» **Assignment**: Repeat, exactly as written, the line containing "[grouping](search_component_group.html) for spans." and each line after it through the end of the data.

» **Excerpted records**:
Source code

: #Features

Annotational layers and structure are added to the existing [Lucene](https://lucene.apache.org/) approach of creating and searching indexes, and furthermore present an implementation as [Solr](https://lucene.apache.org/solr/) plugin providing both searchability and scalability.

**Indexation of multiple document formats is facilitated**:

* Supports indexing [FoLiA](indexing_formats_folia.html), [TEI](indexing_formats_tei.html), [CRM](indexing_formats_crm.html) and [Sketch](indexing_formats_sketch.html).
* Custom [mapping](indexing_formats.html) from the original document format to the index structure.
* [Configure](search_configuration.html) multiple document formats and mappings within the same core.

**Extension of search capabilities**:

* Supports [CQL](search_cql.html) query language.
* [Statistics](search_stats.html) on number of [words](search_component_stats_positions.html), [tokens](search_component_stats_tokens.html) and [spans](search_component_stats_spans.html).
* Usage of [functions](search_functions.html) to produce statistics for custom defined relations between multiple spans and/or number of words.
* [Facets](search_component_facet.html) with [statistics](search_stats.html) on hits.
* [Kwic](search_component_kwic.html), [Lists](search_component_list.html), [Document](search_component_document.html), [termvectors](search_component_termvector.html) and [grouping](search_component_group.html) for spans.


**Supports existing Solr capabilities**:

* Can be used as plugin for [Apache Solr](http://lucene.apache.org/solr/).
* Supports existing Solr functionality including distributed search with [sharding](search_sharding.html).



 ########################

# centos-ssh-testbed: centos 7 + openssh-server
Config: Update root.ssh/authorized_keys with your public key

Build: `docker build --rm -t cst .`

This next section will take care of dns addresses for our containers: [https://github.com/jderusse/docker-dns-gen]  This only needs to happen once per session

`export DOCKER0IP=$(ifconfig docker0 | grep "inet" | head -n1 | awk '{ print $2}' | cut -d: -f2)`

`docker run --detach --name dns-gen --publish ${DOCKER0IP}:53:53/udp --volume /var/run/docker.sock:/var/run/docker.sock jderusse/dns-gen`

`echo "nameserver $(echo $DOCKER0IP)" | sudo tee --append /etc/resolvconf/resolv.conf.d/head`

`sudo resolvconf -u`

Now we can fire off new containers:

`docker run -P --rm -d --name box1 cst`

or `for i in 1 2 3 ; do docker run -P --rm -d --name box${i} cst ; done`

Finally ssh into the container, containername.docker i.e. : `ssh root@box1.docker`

» **Solution**:
* [Kwic](search_component_kwic.html), [Lists](search_component_list.html), [Document](search_component_document.html), [termvectors](search_component_termvector.html) and [grouping](search_component_group.html) for spans.


**Supports existing Solr capabilities**:

* Can be used as plugin for [Apache Solr](http://lucene.apache.org/solr/).
* Supports existing Solr functionality including distributed search with [sharding](search_sharding.html).



 ########################

# centos-ssh-testbed: centos 7 + openssh-server
Config: Update root.ssh/authorized_keys with your public key

Build: `docker build --rm -t cst .`

This next section will take care of dns addresses for our containers: [https://github.com/jderusse/docker-dns-gen]  This only needs to happen once per session

`export DOCKER0IP=$(ifconfig docker0 | grep "inet" | head -n1 | awk '{ print $2}' | cut -d: -f2)`

`docker run --detach --name dns-gen --publish ${DOCKER0IP}:53:53/udp --volume /var/run/docker.sock:/var/run/docker.sock jderusse/dns-gen`

`echo "nameserver $(echo $DOCKER0IP)" | sudo tee --append /etc/resolvconf/resolv.conf.d/head`

`sudo resolvconf -u`

Now we can fire off new containers:

`docker run -P --rm -d --name box1 cst`

or `for i in 1 2 3 ; do docker run -P --rm -d --name box${i} cst ; done`

Finally ssh into the container, containername.docker i.e. : `ssh root@box1.docker`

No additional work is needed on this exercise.